Unicycle Master's Degree in Engineering Thesis

What Erik said.

A CVT-geared hub

Please design a seat that is comfortable, if that isn’t possible, design a seat that doesn’t hurt.

That one gets my vote, too. I actually have an idea how that could be done!

A suspension that absorbs impact at the wheel, not the seat. Plus everything above!

What about a comparison of these type of technologies (Lauf, LoopWheels, SoftWheel) alongside regular wheels (3" and 4" tires)? I’ve been trying to do this informally with peg unicycles but it’d be nice to see a scientific approach and what the methodology would be. You might incorporate a self-balancing algorithm in testing since it’s difficult to build pedal wheels with these technologies.

Or abandon all of this, come to PowerKiteForum and help me design a better buggy, preferably one with a rollover bar given my recent trifecta of those.

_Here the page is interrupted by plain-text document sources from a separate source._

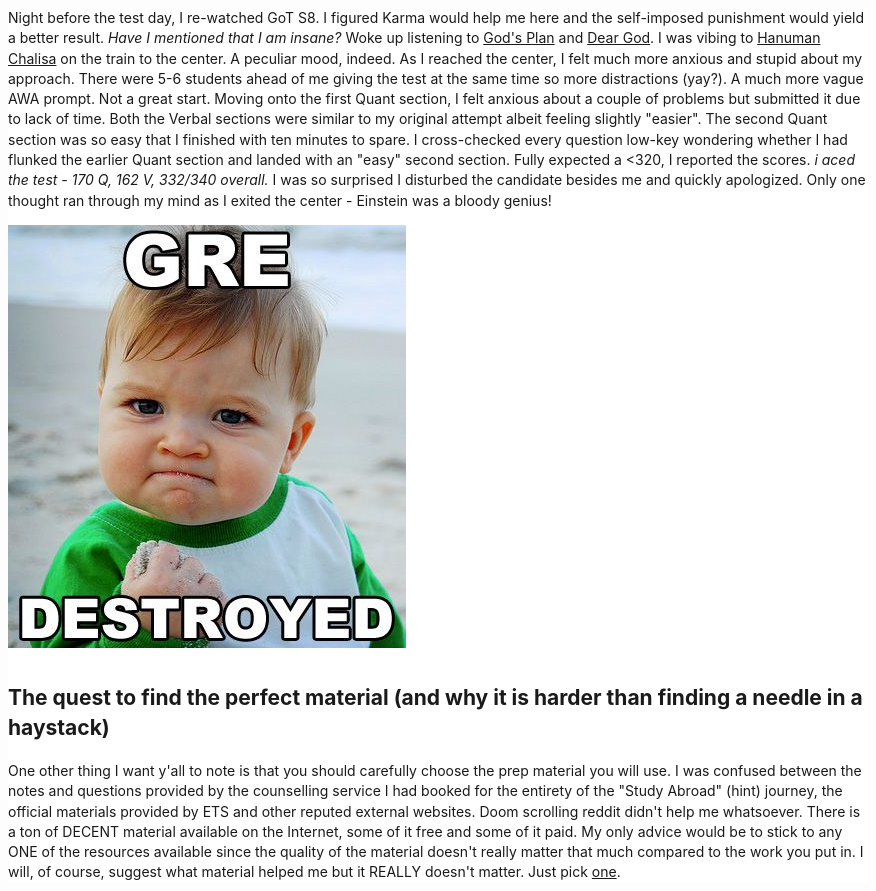 Night before the test day, I re-watched GoT S8. I figured Karma would help me here and the self-imposed punishment would yield a better result. _Have I mentioned that I am insane?_ Woke up listening to [God's Plan](https://open.spotify.com/track/6DCZcSspjsKoFjzjrWoCdn?si=14dace52ee274c40) and [Dear God](https://open.spotify.com/track/6U8OunNdqjWHh6zZzTjiBF?si=b650f6fecc834c38). I was vibing to [Hanuman Chalisa](https://open.spotify.com/track/6H7fLdt0AeWpuxUKXuXWrx?si=29d893d569614076) on the train to the center. A peculiar mood, indeed. As I reached the center, I felt much more anxious and stupid about my approach. There were 5-6 students ahead of me giving the test at the same time so more distractions (yay?). A much more vague AWA prompt. Not a great start. Moving onto the first Quant section, I felt anxious about a couple of problems but submitted it due to lack of time. Both the Verbal sections were similar to my original attempt albeit feeling slightly "easier". The second Quant section was so easy that I finished with ten minutes to spare. I cross-checked every question low-key wondering whether I had flunked the earlier Quant section and landed with an "easy" second section. Fully expected a <320, I reported the scores. _i aced the test - 170 Q, 162 V, 332/340 overall._ I was so surprised I disturbed the candidate besides me and quickly apologized. Only one thought ran through my mind as I exited the center - Einstein was a bloody genius! 

![img](img/blogs/gre/success.png)

## The quest to find the perfect material (and why it is harder than finding a needle in a haystack)

One other thing I want y'all to note is that you should carefully choose the prep material you will use. I was confused between the notes and questions provided by the counselling service I had booked for the entirety of the "Study Abroad" (hint) journey, the official materials provided by ETS and other reputed external websites. Doom scrolling reddit didn't help me whatsoever. There is a ton of DECENT material available on the Internet, some of it free and some of it paid. My only advice would be to stick to any ONE of the resources available since the quality of the material doesn't really matter that much compared to the work you put in. I will, of course, suggest what material helped me but it REALLY doesn't matter. Just pick [one](https://pickerwheel.com). 
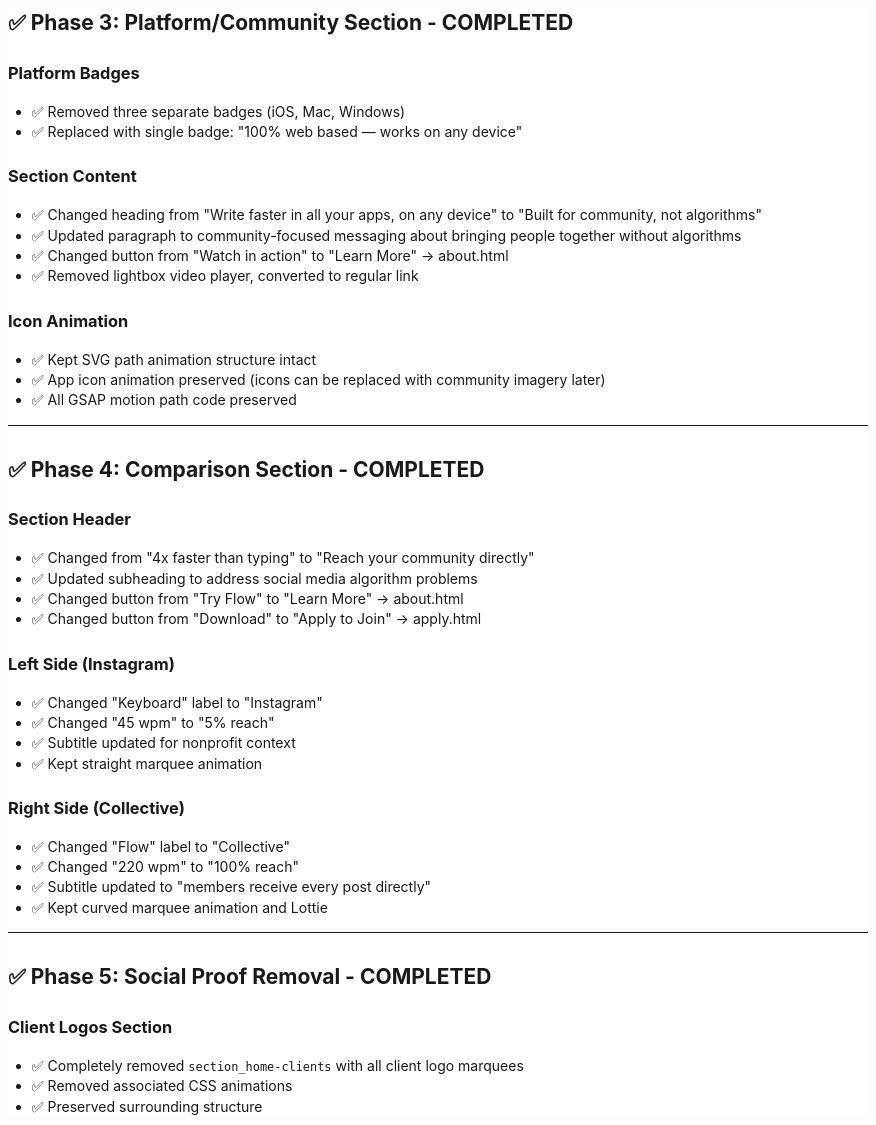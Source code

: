 
## ✅ Phase 3: Platform/Community Section - COMPLETED

### Platform Badges
- ✅ Removed three separate badges (iOS, Mac, Windows)
- ✅ Replaced with single badge: "100% web based — works on any device"

### Section Content
- ✅ Changed heading from "Write faster in all your apps, on any device" to "Built for community, not algorithms"
- ✅ Updated paragraph to community-focused messaging about bringing people together without algorithms
- ✅ Changed button from "Watch in action" to "Learn More" → about.html
- ✅ Removed lightbox video player, converted to regular link

### Icon Animation
- ✅ Kept SVG path animation structure intact
- ✅ App icon animation preserved (icons can be replaced with community imagery later)
- ✅ All GSAP motion path code preserved

---

## ✅ Phase 4: Comparison Section - COMPLETED

### Section Header
- ✅ Changed from "4x faster than typing" to "Reach your community directly"
- ✅ Updated subheading to address social media algorithm problems
- ✅ Changed button from "Try Flow" to "Learn More" → about.html
- ✅ Changed button from "Download" to "Apply to Join" → apply.html

### Left Side (Instagram)
- ✅ Changed "Keyboard" label to "Instagram"
- ✅ Changed "45 wpm" to "5% reach"
- ✅ Subtitle updated for nonprofit context
- ✅ Kept straight marquee animation

### Right Side (Collective)
- ✅ Changed "Flow" label to "Collective"
- ✅ Changed "220 wpm" to "100% reach"
- ✅ Subtitle updated to "members receive every post directly"
- ✅ Kept curved marquee animation and Lottie

---

## ✅ Phase 5: Social Proof Removal - COMPLETED

### Client Logos Section
- ✅ Completely removed `section_home-clients` with all client logo marquees
- ✅ Removed associated CSS animations
- ✅ Preserved surrounding structure
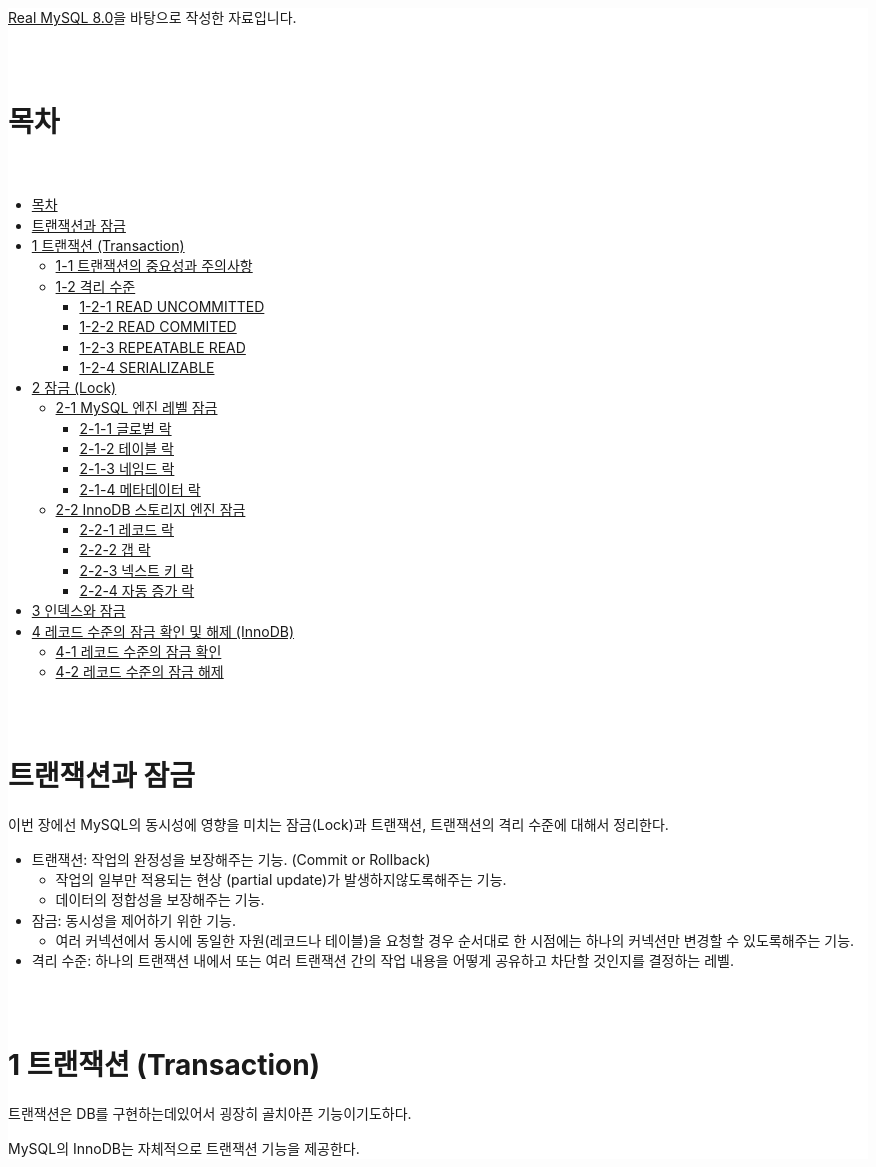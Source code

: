 [Real MySQL 8.0](http://www.yes24.com/Product/Goods/103415627)을 바탕으로 작성한 자료입니다.

<br>

# 목차

<br>

- [목차](#목차)
- [트랜잭션과 잠금](#트랜잭션과-잠금)
- [1 트랜잭션 (Transaction)](#1-트랜잭션-transaction)
  - [1-1 트랜잭션의 중요성과 주의사항](#1-1-트랜잭션의-중요성과-주의사항)
  - [1-2 격리 수준](#1-2-격리-수준)
    - [1-2-1 READ UNCOMMITTED](#1-2-1-read-uncommitted)
    - [1-2-2 READ COMMITED](#1-2-2-read-commited)
    - [1-2-3 REPEATABLE READ](#1-2-3-repeatable-read)
    - [1-2-4 SERIALIZABLE](#1-2-4-serializable)
- [2 잠금 (Lock)](#2-잠금-lock)
  - [2-1 MySQL 엔진 레벨 잠금](#2-1-mysql-엔진-레벨-잠금)
    - [2-1-1 글로벌 락](#2-1-1-글로벌-락)
    - [2-1-2 테이블 락](#2-1-2-테이블-락)
    - [2-1-3 네임드 락](#2-1-3-네임드-락)
    - [2-1-4 메타데이터 락](#2-1-4-메타데이터-락)
  - [2-2 InnoDB 스토리지 엔진 잠금](#2-2-innodb-스토리지-엔진-잠금)
    - [2-2-1 레코드 락](#2-2-1-레코드-락)
    - [2-2-2 갭 락](#2-2-2-갭-락)
    - [2-2-3 넥스트 키 락](#2-2-3-넥스트-키-락)
    - [2-2-4 자동 증가 락](#2-2-4-자동-증가-락)
- [3 인덱스와 잠금](#3-인덱스와-잠금)
- [4 레코드 수준의 잠금 확인 및 해제 (InnoDB)](#4-레코드-수준의-잠금-확인-및-해제-innodb)
  - [4-1 레코드 수준의 잠금 확인](#4-1-레코드-수준의-잠금-확인)
  - [4-2 레코드 수준의 잠금 해제](#4-2-레코드-수준의-잠금-해제)

<br>

# 트랜잭션과 잠금
이번 장에선 MySQL의 동시성에 영향을 미치는 잠금(Lock)과 트랜잭션, 트랜잭션의 격리 수준에 대해서 정리한다.

* 트랜잭션: 작업의 완정성을 보장해주는 기능. (Commit or Rollback)
  * 작업의 일부만 적용되는 현상 (partial update)가 발생하지않도록해주는 기능.
  * 데이터의 정합성을 보장해주는 기능.
* 잠금: 동시성을 제어하기 위한 기능.
  * 여러 커넥션에서 동시에 동일한 자원(레코드나 테이블)을 요청할 경우 순서대로 한 시점에는 하나의 커넥션만 변경할 수 있도록해주는 기능.
* 격리 수준: 하나의 트랜잭션 내에서 또는 여러 트랜잭션 간의 작업 내용을 어떻게 공유하고 차단할 것인지를 결정하는 레벨.

<br>

# 1 트랜잭션 (Transaction)
트랜잭션은 DB를 구현하는데있어서 굉장히 골치아픈 기능이기도하다.

MySQL의 InnoDB는 자체적으로 트랜잭션 기능을 제공한다.

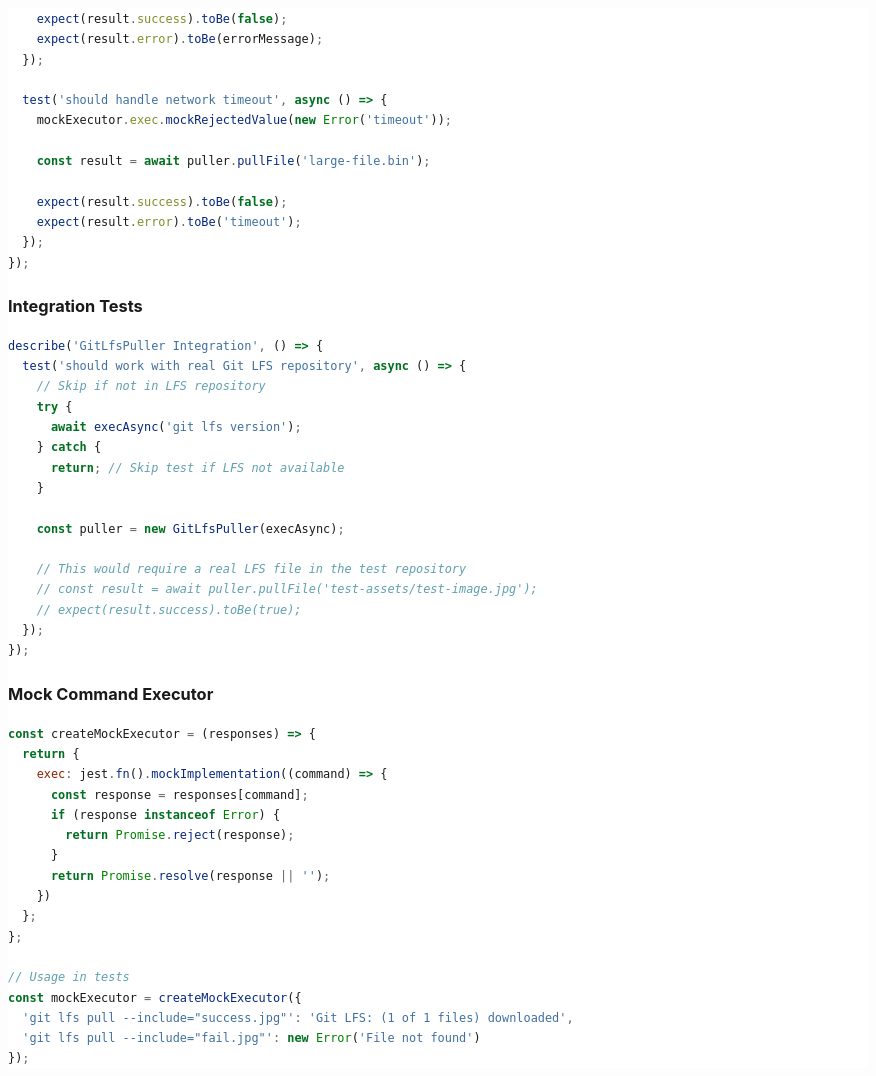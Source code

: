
 ```javascript
    expect(result.success).toBe(false);
    expect(result.error).toBe(errorMessage);
  });
  
  test('should handle network timeout', async () => {
    mockExecutor.exec.mockRejectedValue(new Error('timeout'));
    
    const result = await puller.pullFile('large-file.bin');
    
    expect(result.success).toBe(false);
    expect(result.error).toBe('timeout');
  });
});
```

### Integration Tests

```javascript
describe('GitLfsPuller Integration', () => {
  test('should work with real Git LFS repository', async () => {
    // Skip if not in LFS repository
    try {
      await execAsync('git lfs version');
    } catch {
      return; // Skip test if LFS not available
    }
    
    const puller = new GitLfsPuller(execAsync);
    
    // This would require a real LFS file in the test repository
    // const result = await puller.pullFile('test-assets/test-image.jpg');
    // expect(result.success).toBe(true);
  });
});
```

### Mock Command Executor

```javascript
const createMockExecutor = (responses) => {
  return {
    exec: jest.fn().mockImplementation((command) => {
      const response = responses[command];
      if (response instanceof Error) {
        return Promise.reject(response);
      }
      return Promise.resolve(response || '');
    })
  };
};

// Usage in tests
const mockExecutor = createMockExecutor({
  'git lfs pull --include="success.jpg"': 'Git LFS: (1 of 1 files) downloaded',
  'git lfs pull --include="fail.jpg"': new Error('File not found')
});
```
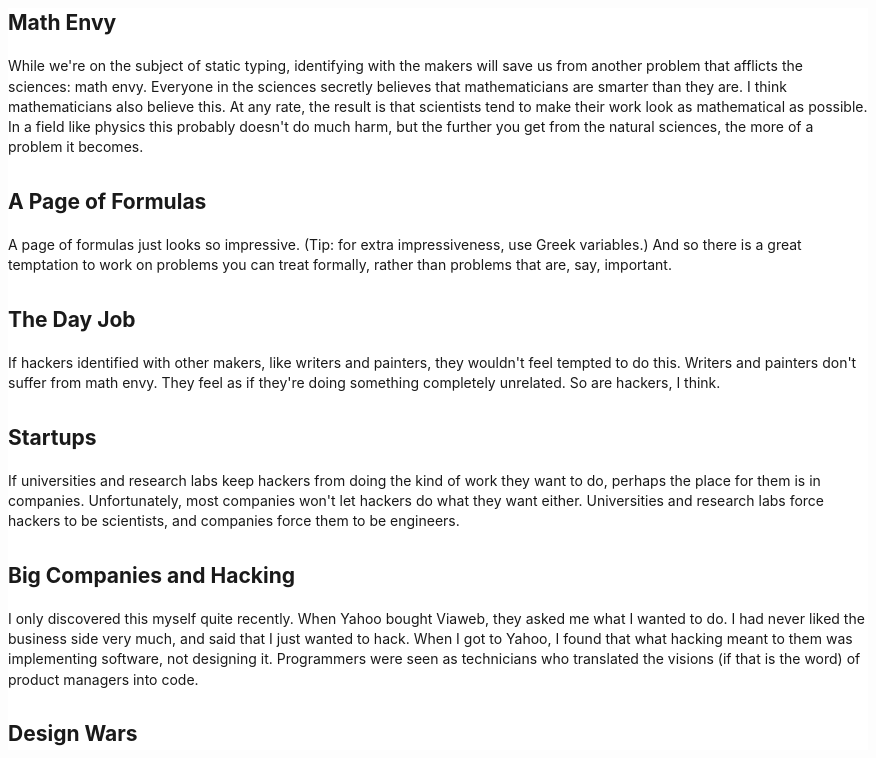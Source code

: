 ## Math Envy

While we're on the subject of static typing, identifying with
the makers will save us from another problem that afflicts
the sciences: math envy. Everyone in the sciences
secretly believes that mathematicians are smarter than they are. 
I think mathematicians also believe this. At any rate,
the result is that scientists tend to make their
work look as mathematical as possible. In a field like
physics this probably doesn't do much harm, but the further you
get from the natural sciences, the more of a problem it
becomes.

## A Page of Formulas

A page of formulas just looks so impressive.
(Tip: for extra impressiveness, use Greek variables.) And
so there is a great temptation to work on problems you
can treat formally, rather than problems that are, say,
important.

## The Day Job

If hackers identified with other makers, like writers and
painters, they wouldn't feel tempted to do 
this. Writers and painters don't suffer from math envy.
They feel as if they're doing something completely unrelated.
So are hackers, I think.

## Startups

If universities and research labs keep hackers from doing
the kind of work they want to do,
perhaps the place for them is in companies.
Unfortunately, most companies won't let hackers do what they
want either. Universities and research labs force hackers
to be scientists, and companies force them to be engineers.

## Big Companies and Hacking

I only discovered this myself quite recently. When Yahoo bought
Viaweb, they asked me what I wanted to do. I had never
liked the business side very much, and said that I just wanted to
hack. When I got to Yahoo, I found that what hacking meant
to them was implementing software, not designing it. Programmers
were seen as technicians who translated the visions (if
that is the word) of product managers into code.

## Design Wars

A colleague sent me this the other day…

Using Evolutionary Multiobjective Optimization Algorithms to Evolve Lacing Patterns for Bicycle Wheels

Quite interesting.

Jerry

When muni riding, if you hit a rock you didn’t see it can stop your wheel with a high chance of UPD type 2 (what I call the one where parts of your body other than the soles of your feet absorb some of the impact of your descent from the unicycle to the earth), but at least a UPD type 1 (where you run out and feel like a pro).
My subjective impression is that when most of your weight is on the seat you are riding a vehicle without suspension so the wheel can’t rise up over the rock. That makes a UPD more likely.
If you see the rock coming, of course you hop at least a bit and that is like “active suspension” as I understand it. But I think if you only lift off the seat without hopping at all, that allows the wheel to rise over a rock better, even though your weight is on it through the pedals. Your legs must flex to work like suspension if that is what happens. Lifting off the seat allows you to ride over bumpy ground which is evidence for the above. Of course, when you know the rock is coming, if you just unweight the seat, you also push harder to rush the tyre over the rock.
My proposed question is this: Does some spring in the seat post allow you to ride over a rock better without lifting out of the seat? Further: if so, does it increase your chances of making it over a rock with no preparation because you didn’t see it?

Once again, thanks everyone for the ideas. I have quite a few areas to look into. Probably the harder part will be deciding what I want to do and how to do it…

If you’ve got more ideas, don’t hesitate to add to the others.

I’ve always wondered why we use ball bearings instead of taper roller bearings.

Based on my experience with suspension posts (and air seats), maybe a little, and maybe.

I’ve used various suspension posts over the years, but there is a limit to what a suspended post will do for you. It absorbs shocks to your butt/crotch, but doesn’t help on what’s happening to the wheel and your feet. I remember one time riding on the Downieville trail, where I hit a rock I didn’t see while the pedals were near vertical. The wheel came up, the frame came up, the suspension went down (all at once), and then, because I hadn’t prepared my body for this bump, the post bounced back up, lifting me right off the seat and into a weird UPD.

So you still have to pay attention. Also you must consider what’s happening to your seat height. Adjust the height so that it’s optimum with your weight on the seat, and it will be a little higher when you’re riding uphill, through technical stuff, etc. Got to allow for those variations. If you have it set too high, you get bounced off the seat like above. Too low, and it’s just hard on your knees (like riding long distances on a Trials or Street uni).

In the end, I think the best use of suspension on unicycles might be a short-travel design for Road riding. In that style of riding your weight is on the seat the vast majority of the time, and if it works right, it will take the edge off of the irregularities in your road surface.

That’s an easy one: taper roller bearings need axial preload. The legs of the unicycle frame are not stiff enougt so be abele to build enough counterforce to this axial preload. It won’t be possible to adjust a defined preload and preload will change all the time as the frame flexes.
In a bike hub it’s easy: the inner rings sit on the axle and the outer rings sit in the hub. So its easy to apply a defined axial preload with nuts on the axle pressing against the inner rings.